--- Data ---

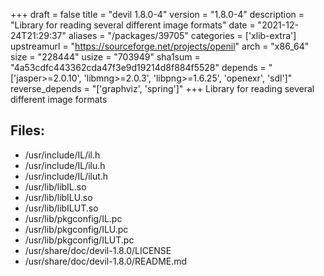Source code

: +++
draft = false
title = "devil 1.8.0-4"
version = "1.8.0-4"
description = "Library for reading several different image formats"
date = "2021-12-24T21:29:37"
aliases = "/packages/39705"
categories = ['xlib-extra']
upstreamurl = "https://sourceforge.net/projects/openil"
arch = "x86_64"
size = "228444"
usize = "703949"
sha1sum = "4a53cdfc443362cda47f3e9d19214d8f884f5528"
depends = "['jasper>=2.0.10', 'libmng>=2.0.3', 'libpng>=1.6.25', 'openexr', 'sdl']"
reverse_depends = "['graphviz', 'spring']"
+++
Library for reading several different image formats

## Files: 
* /usr/include/IL/il.h
* /usr/include/IL/ilu.h
* /usr/include/IL/ilut.h
* /usr/lib/libIL.so
* /usr/lib/libILU.so
* /usr/lib/libILUT.so
* /usr/lib/pkgconfig/IL.pc
* /usr/lib/pkgconfig/ILU.pc
* /usr/lib/pkgconfig/ILUT.pc
* /usr/share/doc/devil-1.8.0/LICENSE
* /usr/share/doc/devil-1.8.0/README.md
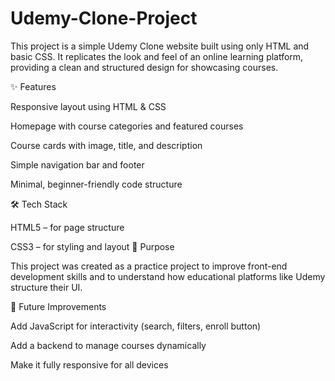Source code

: # Udemy-Clone-Project
This project is a simple Udemy Clone website built using only HTML and basic CSS.
It replicates the look and feel of an online learning platform, providing a clean and structured design for showcasing courses.

✨ Features

Responsive layout using HTML & CSS

Homepage with course categories and featured courses

Course cards with image, title, and description

Simple navigation bar and footer

Minimal, beginner-friendly code structure

🛠️ Tech Stack

HTML5 – for page structure

CSS3 – for styling and layout
🎯 Purpose

This project was created as a practice project to improve front-end development skills and to understand how educational platforms like Udemy structure their UI.

🚀 Future Improvements

Add JavaScript for interactivity (search, filters, enroll button)

Add a backend to manage courses dynamically

Make it fully responsive for all devices
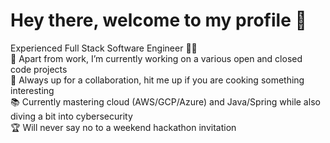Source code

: # Hey there, welcome to my profile 👋
Experienced Full Stack Software Engineer 🧑‍💻<br>🔭 Apart from work, I’m currently working on a various open and closed code projects<br>💪 Always up for a collaboration, hit me up if you are cooking something interesting<br>📚 Currently mastering cloud (AWS/GCP/Azure) and Java/Spring while also diving a bit into cybersecurity<br>🏆 Will never say no to a weekend hackathon invitation
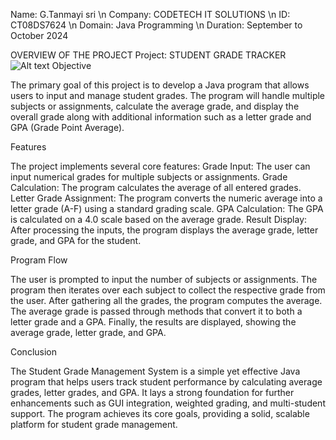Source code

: Name: G.Tanmayi sri \n
Company: CODETECH IT SOLUTIONS \n
ID: CT08DS7624 \n
Domain: Java Programming \n
Duration: September to October 2024

OVERVIEW OF THE PROJECT
Project: STUDENT GRADE TRACKER
![Alt text](blob:https://web.whatsapp.com/92abcd2b-6699-47bd-aa90-422ab588ac0a)
Objective

The primary goal of this project is to develop a Java program that allows users to input and manage student grades. The program will handle multiple subjects or assignments, calculate the average grade, and display the overall grade along with additional information such as a letter grade and GPA (Grade Point Average).

Features

The project implements several core features:
Grade Input: The user can input numerical grades for multiple subjects or assignments.
Grade Calculation: The program calculates the average of all entered grades.
Letter Grade Assignment: The program converts the numeric average into a letter grade (A-F) using a standard grading scale.
GPA Calculation: The GPA is calculated on a 4.0 scale based on the average grade.
Result Display: After processing the inputs, the program displays the average grade, letter grade, and GPA for the student.

Program Flow

The user is prompted to input the number of subjects or assignments.
The program then iterates over each subject to collect the respective grade from the user.
After gathering all the grades, the program computes the average.
The average grade is passed through methods that convert it to both a letter grade and a GPA.
Finally, the results are displayed, showing the average grade, letter grade, and GPA.

Conclusion

The Student Grade Management System is a simple yet effective Java program that helps users track student performance by calculating average grades, letter grades, and GPA. It lays a strong foundation for further enhancements such as GUI integration, weighted grading, and multi-student support. The program achieves its core goals, providing a solid, scalable platform for student grade management.
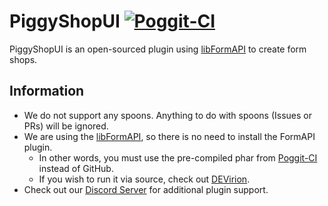 # PiggyShopUI [![Poggit-CI](https://poggit.pmmp.io/ci.badge/DaPigGuy/PiggyShopUI/PiggyShopUI/master)](https://poggit.pmmp.io/ci/DaPigGuy/PiggyShopUI/~) 

PiggyShopUI is an open-sourced plugin using [libFormAPI](https://github.com/jojoe77777/FormAPI) to create form shops.

## Information
* We do not support any spoons. Anything to do with spoons (Issues or PRs) will be ignored.
* We are using the [libFormAPI](https://github.com/jojoe77777/FormAPI), so there is no need to install the FormAPI plugin.
    * In other words, you must use the pre-compiled phar from [Poggit-CI](https://poggit.pmmp.io/ci/DaPigGuy/PiggyShopUI/~) instead of GitHub.
    * If you wish to run it via source, check out [DEVirion](https://github.com/poggit/devirion).
* Check out our [Discord Server](https://discord.gg/ZZewRQH) for additional plugin support.
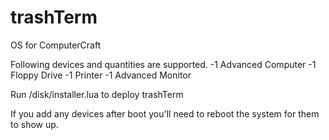 # trashTerm
OS for ComputerCraft

Following devices and quantities are supported.
-1 Advanced Computer 
-1 Floppy Drive
-1 Printer
-1 Advanced Monitor

Run /disk/installer.lua to deploy trashTerm

If you add any devices after boot you'll need
to reboot the system for them to show up.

--- Task goal ---
The word "devices" occurs on some lines of the data. Give the number of those lines only.

--- Your response ---
3